Starting on Tuesday, the focus again falls on economic data, mainly on consumer inflation in the US and Eurozone GDP on Wednesday for the second quarter. The data will be scrutinized for signs of further decline in German production which is now the biggest risk factor for the whole EU economy. The ECB becomes increasingly focused on the German economy and we have to follow it.

The recent shock in industrial production is comparable to the extent of the fall during the last crisis in 2008:

On Thursday, there will also be data on US retail sales, which in the case of a positive change (as it was in the previous month) will increase the risk of inflation overshooting from the policy of continued rate cuts. It will make it harder for the Fed to cut rates. Nevertheless, the market is growing stronger in the belief that the Central Bank will continue to cut rates at a cautious pace.

Consensus on core consumer inflation in the US is 0.2% MoM, which will be enough to keep annual inflation at 2.1%. As for the manufacturing trend, on Thursday, it’s worth paying attention to data on industrial production, the Empire Manufacturing index and the business climate forecast from the Federal Reserve Bank of Philadelphia. On Friday, the first assessment of consumer sentiment from W. Michigan will be released.

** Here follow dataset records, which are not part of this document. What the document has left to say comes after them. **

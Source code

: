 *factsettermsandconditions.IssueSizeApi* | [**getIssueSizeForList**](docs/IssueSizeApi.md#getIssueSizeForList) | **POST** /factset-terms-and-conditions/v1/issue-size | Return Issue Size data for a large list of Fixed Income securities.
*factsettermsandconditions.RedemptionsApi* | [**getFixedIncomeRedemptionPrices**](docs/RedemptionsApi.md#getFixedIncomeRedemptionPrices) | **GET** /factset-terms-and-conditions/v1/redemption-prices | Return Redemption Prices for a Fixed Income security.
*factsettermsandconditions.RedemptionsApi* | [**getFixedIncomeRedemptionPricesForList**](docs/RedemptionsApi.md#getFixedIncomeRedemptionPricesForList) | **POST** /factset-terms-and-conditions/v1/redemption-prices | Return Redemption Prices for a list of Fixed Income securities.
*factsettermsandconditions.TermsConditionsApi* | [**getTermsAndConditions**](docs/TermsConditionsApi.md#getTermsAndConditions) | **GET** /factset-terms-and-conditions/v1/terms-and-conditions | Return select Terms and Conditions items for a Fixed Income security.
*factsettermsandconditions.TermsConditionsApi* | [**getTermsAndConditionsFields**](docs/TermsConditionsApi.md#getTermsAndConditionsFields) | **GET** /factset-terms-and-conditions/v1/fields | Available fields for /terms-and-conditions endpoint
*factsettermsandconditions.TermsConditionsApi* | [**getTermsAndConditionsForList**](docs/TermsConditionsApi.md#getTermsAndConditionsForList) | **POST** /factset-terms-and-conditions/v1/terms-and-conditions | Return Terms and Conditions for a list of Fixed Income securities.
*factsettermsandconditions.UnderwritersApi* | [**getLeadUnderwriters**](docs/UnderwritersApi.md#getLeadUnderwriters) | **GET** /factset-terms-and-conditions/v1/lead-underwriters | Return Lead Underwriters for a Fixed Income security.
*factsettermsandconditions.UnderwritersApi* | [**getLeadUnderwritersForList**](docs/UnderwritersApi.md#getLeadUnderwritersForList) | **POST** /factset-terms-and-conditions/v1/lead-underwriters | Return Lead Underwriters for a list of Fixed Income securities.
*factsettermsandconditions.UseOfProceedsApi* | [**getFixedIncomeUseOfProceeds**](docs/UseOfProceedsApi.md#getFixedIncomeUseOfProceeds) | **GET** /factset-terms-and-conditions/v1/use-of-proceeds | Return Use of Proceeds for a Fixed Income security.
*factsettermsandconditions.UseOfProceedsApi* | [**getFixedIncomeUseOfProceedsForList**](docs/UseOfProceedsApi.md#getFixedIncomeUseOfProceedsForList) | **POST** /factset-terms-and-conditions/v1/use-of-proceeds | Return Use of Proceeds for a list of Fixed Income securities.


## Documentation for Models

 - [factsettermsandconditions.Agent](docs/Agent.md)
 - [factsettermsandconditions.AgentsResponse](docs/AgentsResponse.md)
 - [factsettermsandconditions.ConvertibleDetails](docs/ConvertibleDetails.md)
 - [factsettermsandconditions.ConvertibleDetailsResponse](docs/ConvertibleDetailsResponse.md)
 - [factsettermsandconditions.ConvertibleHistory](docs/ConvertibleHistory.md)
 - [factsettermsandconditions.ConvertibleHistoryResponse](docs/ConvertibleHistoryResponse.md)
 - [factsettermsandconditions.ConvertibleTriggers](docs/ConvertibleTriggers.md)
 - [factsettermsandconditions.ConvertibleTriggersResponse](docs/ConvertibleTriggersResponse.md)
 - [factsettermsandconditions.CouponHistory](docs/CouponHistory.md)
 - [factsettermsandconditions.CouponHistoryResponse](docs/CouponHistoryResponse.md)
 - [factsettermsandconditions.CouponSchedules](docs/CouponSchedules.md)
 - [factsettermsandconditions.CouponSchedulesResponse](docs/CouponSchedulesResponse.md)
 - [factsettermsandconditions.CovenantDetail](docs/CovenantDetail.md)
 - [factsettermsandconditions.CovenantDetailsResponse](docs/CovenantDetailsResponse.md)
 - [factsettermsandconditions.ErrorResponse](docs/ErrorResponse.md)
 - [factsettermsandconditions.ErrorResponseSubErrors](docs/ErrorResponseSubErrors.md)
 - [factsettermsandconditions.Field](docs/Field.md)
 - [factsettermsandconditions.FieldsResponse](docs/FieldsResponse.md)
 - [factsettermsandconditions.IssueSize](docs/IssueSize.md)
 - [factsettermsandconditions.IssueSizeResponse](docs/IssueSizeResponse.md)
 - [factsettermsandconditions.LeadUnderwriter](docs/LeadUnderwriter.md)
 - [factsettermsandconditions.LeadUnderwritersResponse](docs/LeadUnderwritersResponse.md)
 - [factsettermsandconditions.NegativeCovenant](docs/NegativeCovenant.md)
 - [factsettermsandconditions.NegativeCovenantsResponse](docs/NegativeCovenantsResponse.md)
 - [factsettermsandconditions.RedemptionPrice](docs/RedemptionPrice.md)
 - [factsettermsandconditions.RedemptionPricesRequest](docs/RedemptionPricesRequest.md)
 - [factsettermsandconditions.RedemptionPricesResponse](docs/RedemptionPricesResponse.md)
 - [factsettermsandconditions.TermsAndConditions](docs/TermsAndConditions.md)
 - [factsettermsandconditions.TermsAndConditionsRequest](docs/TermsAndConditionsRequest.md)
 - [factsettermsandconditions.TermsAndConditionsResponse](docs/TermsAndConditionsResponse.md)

German economy output is expected to decline by 0.1% after growing 0.4% in the first quarter. Passenger car production, the main export item, which accounts for 18% of the total, fell in July to a historic low:

Assessments of current conditions and the future business climate from ZEW suggest that the slowdown in German production in the second quarter are likely to materialize. Assessment of current conditions fell to a minimum since 2010 (-13.5 points), expectations were slightly less bad – at the level of -44.1 points. Both indicators fell short of expectations. ZEW report also contained new risk factor for the EU economy – “competitive devaluations”.

Considering the weak UK GDP in the second quarter, the market will require a more complete picture by studying employment, consumer, industrial inflation and retail sales data in June-July. They should be published on Wednesday and Thursday.

The OPEC monthly report will appear on Friday, which is likely to disappoint again with the prospect of a slowdown in demand. Russian Energy Minister Alexander Novak warned that the cuts in production regulated by OPEC + also take into account possible decrease in consumption forecasts.